Entries provided:
▼

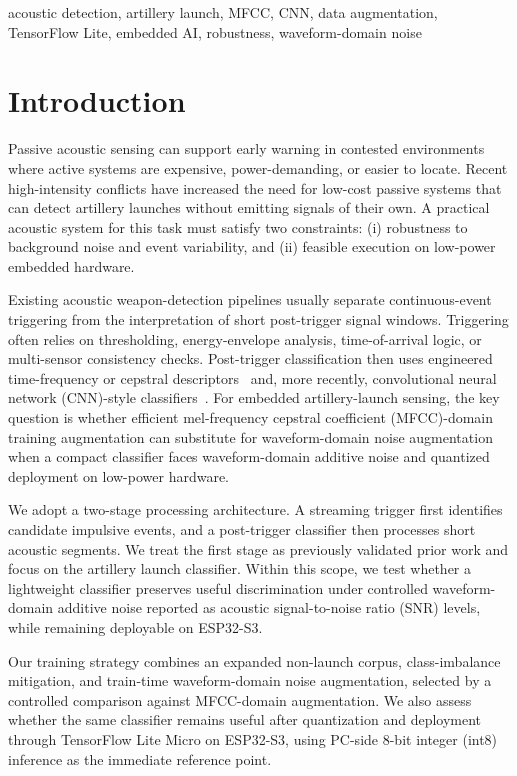 ﻿\documentclass[conference]{IEEEtran}
\begin{document}
\begin{IEEEkeywords}
acoustic detection, artillery launch, MFCC, CNN, data augmentation, TensorFlow Lite, embedded AI, robustness, waveform-domain noise
\end{IEEEkeywords}

\section{Introduction}
Passive acoustic sensing can support early warning in contested environments where active systems are expensive, power-demanding, or easier to locate. Recent high-intensity conflicts have increased the need for low-cost passive systems that can detect artillery launches without emitting signals of their own. A practical acoustic system for this task must satisfy two constraints: (i) robustness to background noise and event variability, and (ii) feasible execution on low-power embedded hardware.

Existing acoustic weapon-detection pipelines usually separate continuous-event triggering from the interpretation of short post-trigger signal windows. Triggering often relies on thresholding, energy-envelope analysis, time-of-arrival logic, or multi-sensor consistency checks. Post-trigger classification then uses engineered time-frequency or cepstral descriptors~\cite{desai2005he_cb,hohil2007variants,svatos2024fcc} and, more recently, convolutional neural network (CNN)-style classifiers~\cite{piczak2015esc_cnn,raponi2022sound_of_guns}. For embedded artillery-launch sensing, the key question is whether efficient mel-frequency cepstral coefficient (MFCC)-domain training augmentation can substitute for waveform-domain noise augmentation when a compact classifier faces waveform-domain additive noise and quantized deployment on low-power hardware.

We adopt a two-stage processing architecture. A streaming trigger first identifies candidate impulsive events, and a post-trigger classifier then processes short acoustic segments. We treat the first stage as previously validated prior work and focus on the artillery launch classifier. Within this scope, we test whether a lightweight classifier preserves useful discrimination under controlled waveform-domain additive noise reported as acoustic signal-to-noise ratio (SNR) levels, while remaining deployable on ESP32-S3.

Our training strategy combines an expanded non-launch corpus, class-imbalance mitigation, and train-time waveform-domain noise augmentation, selected by a controlled comparison against MFCC-domain augmentation. We also assess whether the same classifier remains useful after quantization and deployment through TensorFlow Lite Micro on ESP32-S3, using PC-side 8-bit integer (int8) inference as the immediate reference point.
\end{document}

▲

Identify and extract each line of the listing that contains "begin".

\begin{document}
\begin{IEEEkeywords}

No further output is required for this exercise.